**To do**
Print the whole listing below exactly, skipping every picture.

**Data records**
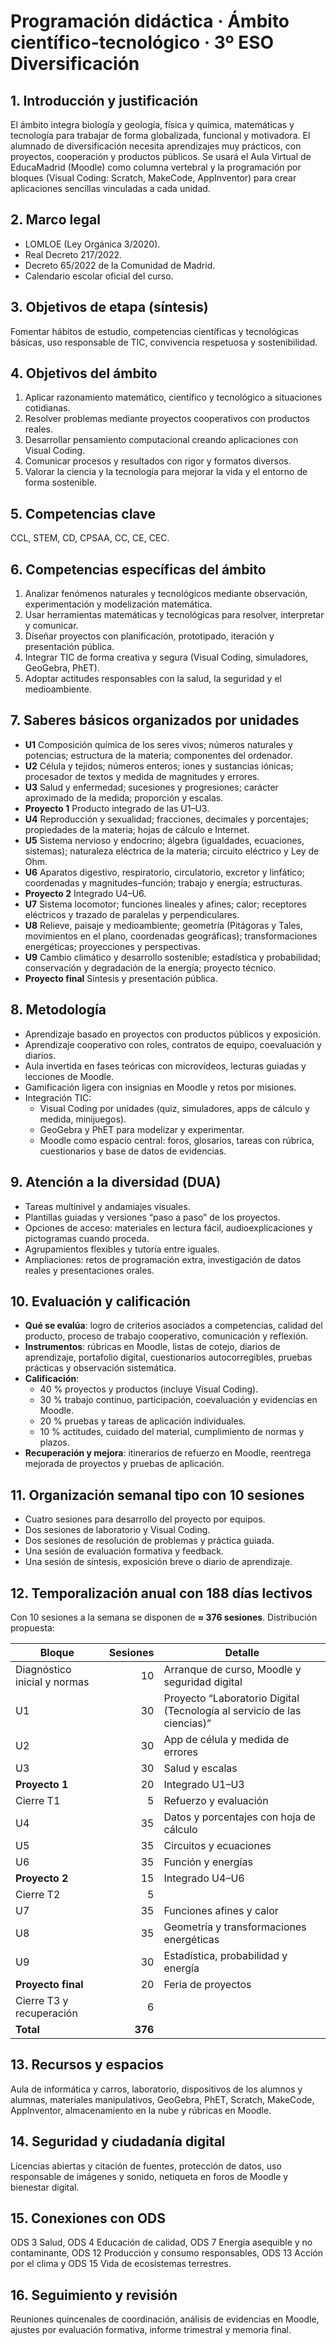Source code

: # Programación didáctica · Ámbito científico-tecnológico · 3º ESO Diversificación

## 1. Introducción y justificación  
El ámbito integra biología y geología, física y química, matemáticas y tecnología para trabajar de forma globalizada, funcional y motivadora. El alumnado de diversificación necesita aprendizajes muy prácticos, con proyectos, cooperación y productos públicos. Se usará el Aula Virtual de EducaMadrid (Moodle) como columna vertebral y la programación por bloques (Visual Coding: Scratch, MakeCode, AppInventor) para crear aplicaciones sencillas vinculadas a cada unidad.

## 2. Marco legal  
- LOMLOE (Ley Orgánica 3/2020).  
- Real Decreto 217/2022.  
- Decreto 65/2022 de la Comunidad de Madrid.  
- Calendario escolar oficial del curso.

## 3. Objetivos de etapa (síntesis)  
Fomentar hábitos de estudio, competencias científicas y tecnológicas básicas, uso responsable de TIC, convivencia respetuosa y sostenibilidad.

## 4. Objetivos del ámbito  
1) Aplicar razonamiento matemático, científico y tecnológico a situaciones cotidianas.  
2) Resolver problemas mediante proyectos cooperativos con productos reales.  
3) Desarrollar pensamiento computacional creando aplicaciones con Visual Coding.  
4) Comunicar procesos y resultados con rigor y formatos diversos.  
5) Valorar la ciencia y la tecnología para mejorar la vida y el entorno de forma sostenible.

## 5. Competencias clave  
CCL, STEM, CD, CPSAA, CC, CE, CEC.

## 6. Competencias específicas del ámbito  
1) Analizar fenómenos naturales y tecnológicos mediante observación, experimentación y modelización matemática.  
2) Usar herramientas matemáticas y tecnológicas para resolver, interpretar y comunicar.  
3) Diseñar proyectos con planificación, prototipado, iteración y presentación pública.  
4) Integrar TIC de forma creativa y segura (Visual Coding, simuladores, GeoGebra, PhET).  
5) Adoptar actitudes responsables con la salud, la seguridad y el medioambiente.

## 7. Saberes básicos organizados por unidades  
- **U1** Composición química de los seres vivos; números naturales y potencias; estructura de la materia; componentes del ordenador.  
- **U2** Célula y tejidos; números enteros; iones y sustancias iónicas; procesador de textos y medida de magnitudes y errores.  
- **U3** Salud y enfermedad; sucesiones y progresiones; carácter aproximado de la medida; proporción y escalas.  
- **Proyecto 1** Producto integrado de las U1–U3.  
- **U4** Reproducción y sexualidad; fracciones, decimales y porcentajes; propiedades de la materia; hojas de cálculo e Internet.  
- **U5** Sistema nervioso y endocrino; álgebra (igualdades, ecuaciones, sistemas); naturaleza eléctrica de la materia; circuito eléctrico y Ley de Ohm.  
- **U6** Aparatos digestivo, respiratorio, circulatorio, excretor y linfático; coordenadas y magnitudes–función; trabajo y energía; estructuras.  
- **Proyecto 2** Integrado U4–U6.  
- **U7** Sistema locomotor; funciones lineales y afines; calor; receptores eléctricos y trazado de paralelas y perpendiculares.  
- **U8** Relieve, paisaje y medioambiente; geometría (Pitágoras y Tales, movimientos en el plano, coordenadas geográficas); transformaciones energéticas; proyecciones y perspectivas.  
- **U9** Cambio climático y desarrollo sostenible; estadística y probabilidad; conservación y degradación de la energía; proyecto técnico.  
- **Proyecto final** Síntesis y presentación pública.

## 8. Metodología  
- Aprendizaje basado en proyectos con productos públicos y exposición.  
- Aprendizaje cooperativo con roles, contratos de equipo, coevaluación y diarios.  
- Aula invertida en fases teóricas con microvídeos, lecturas guiadas y lecciones de Moodle.  
- Gamificación ligera con insignias en Moodle y retos por misiones.  
- Integración TIC:  
  - Visual Coding por unidades (quiz, simuladores, apps de cálculo y medida, minijuegos).  
  - GeoGebra y PhET para modelizar y experimentar.  
  - Moodle como espacio central: foros, glosarios, tareas con rúbrica, cuestionarios y base de datos de evidencias.

## 9. Atención a la diversidad (DUA)  
- Tareas multinivel y andamiajes visuales.  
- Plantillas guiadas y versiones “paso a paso” de los proyectos.  
- Opciones de acceso: materiales en lectura fácil, audioexplicaciones y pictogramas cuando proceda.  
- Agrupamientos flexibles y tutoría entre iguales.  
- Ampliaciones: retos de programación extra, investigación de datos reales y presentaciones orales.

## 10. Evaluación y calificación  
- **Qué se evalúa**: logro de criterios asociados a competencias, calidad del producto, proceso de trabajo cooperativo, comunicación y reflexión.  
- **Instrumentos**: rúbricas en Moodle, listas de cotejo, diarios de aprendizaje, portafolio digital, cuestionarios autocorregibles, pruebas prácticas y observación sistemática.  
- **Calificación**:  
  - 40 % proyectos y productos (incluye Visual Coding).  
  - 30 % trabajo continuo, participación, coevaluación y evidencias en Moodle.  
  - 20 % pruebas y tareas de aplicación individuales.  
  - 10 % actitudes, cuidado del material, cumplimiento de normas y plazos.  
- **Recuperación y mejora**: itinerarios de refuerzo en Moodle, reentrega mejorada de proyectos y pruebas de aplicación.

## 11. Organización semanal tipo con 10 sesiones  
- Cuatro sesiones para desarrollo del proyecto por equipos.  
- Dos sesiones de laboratorio y Visual Coding.  
- Dos sesiones de resolución de problemas y práctica guiada.  
- Una sesión de evaluación formativa y feedback.  
- Una sesión de síntesis, exposición breve o diario de aprendizaje.

## 12. Temporalización anual con 188 días lectivos  
Con 10 sesiones a la semana se disponen de **≈ 376 sesiones**. Distribución propuesta:

| Bloque | Sesiones | Detalle |
|---|---:|---|
| Diagnóstico inicial y normas | 10 | Arranque de curso, Moodle y seguridad digital |
| U1 | 30 | Proyecto “Laboratorio Digital (Tecnología al servicio de las ciencias)” |
| U2 | 30 | App de célula y medida de errores |
| U3 | 30 | Salud y escalas |
| **Proyecto 1** | 20 | Integrado U1–U3 |
| Cierre T1 | 5 | Refuerzo y evaluación |
| U4 | 35 | Datos y porcentajes con hoja de cálculo |
| U5 | 35 | Circuitos y ecuaciones |
| U6 | 35 | Función y energías |
| **Proyecto 2** | 15 | Integrado U4–U6 |
| Cierre T2 | 5 |  |
| U7 | 35 | Funciones afines y calor |
| U8 | 35 | Geometría y transformaciones energéticas |
| U9 | 30 | Estadística, probabilidad y energía |
| **Proyecto final** | 20 | Feria de proyectos |
| Cierre T3 y recuperación | 6 |  |
| **Total** | **376** |  |

## 13. Recursos y espacios  
Aula de informática y carros, laboratorio, dispositivos de los alumnos y alumnas, materiales manipulativos, GeoGebra, PhET, Scratch, MakeCode, AppInventor, almacenamiento en la nube y rúbricas en Moodle.

## 14. Seguridad y ciudadanía digital  
Licencias abiertas y citación de fuentes, protección de datos, uso responsable de imágenes y sonido, netiqueta en foros de Moodle y bienestar digital.

## 15. Conexiones con ODS  
ODS 3 Salud, ODS 4 Educación de calidad, ODS 7 Energía asequible y no contaminante, ODS 12 Producción y consumo responsables, ODS 13 Acción por el clima y ODS 15 Vida de ecosistemas terrestres.

## 16. Seguimiento y revisión  
Reuniones quincenales de coordinación, análisis de evidencias en Moodle, ajustes por evaluación formativa, informe trimestral y memoria final.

**Result of this exercise**
Source code

: # Programación didáctica · Ámbito científico-tecnológico · 3º ESO Diversificación

## 1. Introducción y justificación  
El ámbito integra biología y geología, física y química, matemáticas y tecnología para trabajar de forma globalizada, funcional y motivadora. El alumnado de diversificación necesita aprendizajes muy prácticos, con proyectos, cooperación y productos públicos. Se usará el Aula Virtual de EducaMadrid (Moodle) como columna vertebral y la programación por bloques (Visual Coding: Scratch, MakeCode, AppInventor) para crear aplicaciones sencillas vinculadas a cada unidad.

## 2. Marco legal  
- LOMLOE (Ley Orgánica 3/2020).  
- Real Decreto 217/2022.  
- Decreto 65/2022 de la Comunidad de Madrid.  
- Calendario escolar oficial del curso.

## 3. Objetivos de etapa (síntesis)  
Fomentar hábitos de estudio, competencias científicas y tecnológicas básicas, uso responsable de TIC, convivencia respetuosa y sostenibilidad.

## 4. Objetivos del ámbito  
1) Aplicar razonamiento matemático, científico y tecnológico a situaciones cotidianas.  
2) Resolver problemas mediante proyectos cooperativos con productos reales.  
3) Desarrollar pensamiento computacional creando aplicaciones con Visual Coding.  
4) Comunicar procesos y resultados con rigor y formatos diversos.  
5) Valorar la ciencia y la tecnología para mejorar la vida y el entorno de forma sostenible.

## 5. Competencias clave  
CCL, STEM, CD, CPSAA, CC, CE, CEC.

## 6. Competencias específicas del ámbito  
1) Analizar fenómenos naturales y tecnológicos mediante observación, experimentación y modelización matemática.  
2) Usar herramientas matemáticas y tecnológicas para resolver, interpretar y comunicar.  
3) Diseñar proyectos con planificación, prototipado, iteración y presentación pública.  
4) Integrar TIC de forma creativa y segura (Visual Coding, simuladores, GeoGebra, PhET).  
5) Adoptar actitudes responsables con la salud, la seguridad y el medioambiente.

## 7. Saberes básicos organizados por unidades  
- **U1** Composición química de los seres vivos; números naturales y potencias; estructura de la materia; componentes del ordenador.  
- **U2** Célula y tejidos; números enteros; iones y sustancias iónicas; procesador de textos y medida de magnitudes y errores.  
- **U3** Salud y enfermedad; sucesiones y progresiones; carácter aproximado de la medida; proporción y escalas.  
- **Proyecto 1** Producto integrado de las U1–U3.  
- **U4** Reproducción y sexualidad; fracciones, decimales y porcentajes; propiedades de la materia; hojas de cálculo e Internet.  
- **U5** Sistema nervioso y endocrino; álgebra (igualdades, ecuaciones, sistemas); naturaleza eléctrica de la materia; circuito eléctrico y Ley de Ohm.  
- **U6** Aparatos digestivo, respiratorio, circulatorio, excretor y linfático; coordenadas y magnitudes–función; trabajo y energía; estructuras.  
- **Proyecto 2** Integrado U4–U6.  
- **U7** Sistema locomotor; funciones lineales y afines; calor; receptores eléctricos y trazado de paralelas y perpendiculares.  
- **U8** Relieve, paisaje y medioambiente; geometría (Pitágoras y Tales, movimientos en el plano, coordenadas geográficas); transformaciones energéticas; proyecciones y perspectivas.  
- **U9** Cambio climático y desarrollo sostenible; estadística y probabilidad; conservación y degradación de la energía; proyecto técnico.  
- **Proyecto final** Síntesis y presentación pública.

## 8. Metodología  
- Aprendizaje basado en proyectos con productos públicos y exposición.  
- Aprendizaje cooperativo con roles, contratos de equipo, coevaluación y diarios.  
- Aula invertida en fases teóricas con microvídeos, lecturas guiadas y lecciones de Moodle.  
- Gamificación ligera con insignias en Moodle y retos por misiones.  
- Integración TIC:  
  - Visual Coding por unidades (quiz, simuladores, apps de cálculo y medida, minijuegos).  
  - GeoGebra y PhET para modelizar y experimentar.  
  - Moodle como espacio central: foros, glosarios, tareas con rúbrica, cuestionarios y base de datos de evidencias.

## 9. Atención a la diversidad (DUA)  
- Tareas multinivel y andamiajes visuales.  
- Plantillas guiadas y versiones “paso a paso” de los proyectos.  
- Opciones de acceso: materiales en lectura fácil, audioexplicaciones y pictogramas cuando proceda.  
- Agrupamientos flexibles y tutoría entre iguales.  
- Ampliaciones: retos de programación extra, investigación de datos reales y presentaciones orales.

## 10. Evaluación y calificación  
- **Qué se evalúa**: logro de criterios asociados a competencias, calidad del producto, proceso de trabajo cooperativo, comunicación y reflexión.  
- **Instrumentos**: rúbricas en Moodle, listas de cotejo, diarios de aprendizaje, portafolio digital, cuestionarios autocorregibles, pruebas prácticas y observación sistemática.  
- **Calificación**:  
  - 40 % proyectos y productos (incluye Visual Coding).  
  - 30 % trabajo continuo, participación, coevaluación y evidencias en Moodle.  
  - 20 % pruebas y tareas de aplicación individuales.  
  - 10 % actitudes, cuidado del material, cumplimiento de normas y plazos.  
- **Recuperación y mejora**: itinerarios de refuerzo en Moodle, reentrega mejorada de proyectos y pruebas de aplicación.

## 11. Organización semanal tipo con 10 sesiones  
- Cuatro sesiones para desarrollo del proyecto por equipos.  
- Dos sesiones de laboratorio y Visual Coding.  
- Dos sesiones de resolución de problemas y práctica guiada.  
- Una sesión de evaluación formativa y feedback.  
- Una sesión de síntesis, exposición breve o diario de aprendizaje.

## 12. Temporalización anual con 188 días lectivos  
Con 10 sesiones a la semana se disponen de **≈ 376 sesiones**. Distribución propuesta:

| Bloque | Sesiones | Detalle |
|---|---:|---|
| Diagnóstico inicial y normas | 10 | Arranque de curso, Moodle y seguridad digital |
| U1 | 30 | Proyecto “Laboratorio Digital (Tecnología al servicio de las ciencias)” |
| U2 | 30 | App de célula y medida de errores |
| U3 | 30 | Salud y escalas |
| **Proyecto 1** | 20 | Integrado U1–U3 |
| Cierre T1 | 5 | Refuerzo y evaluación |
| U4 | 35 | Datos y porcentajes con hoja de cálculo |
| U5 | 35 | Circuitos y ecuaciones |
| U6 | 35 | Función y energías |
| **Proyecto 2** | 15 | Integrado U4–U6 |
| Cierre T2 | 5 |  |
| U7 | 35 | Funciones afines y calor |
| U8 | 35 | Geometría y transformaciones energéticas |
| U9 | 30 | Estadística, probabilidad y energía |
| **Proyecto final** | 20 | Feria de proyectos |
| Cierre T3 y recuperación | 6 |  |
| **Total** | **376** |  |

## 13. Recursos y espacios  
Aula de informática y carros, laboratorio, dispositivos de los alumnos y alumnas, materiales manipulativos, GeoGebra, PhET, Scratch, MakeCode, AppInventor, almacenamiento en la nube y rúbricas en Moodle.

## 14. Seguridad y ciudadanía digital  
Licencias abiertas y citación de fuentes, protección de datos, uso responsable de imágenes y sonido, netiqueta en foros de Moodle y bienestar digital.

## 15. Conexiones con ODS  
ODS 3 Salud, ODS 4 Educación de calidad, ODS 7 Energía asequible y no contaminante, ODS 12 Producción y consumo responsables, ODS 13 Acción por el clima y ODS 15 Vida de ecosistemas terrestres.

## 16. Seguimiento y revisión  
Reuniones quincenales de coordinación, análisis de evidencias en Moodle, ajustes por evaluación formativa, informe trimestral y memoria final.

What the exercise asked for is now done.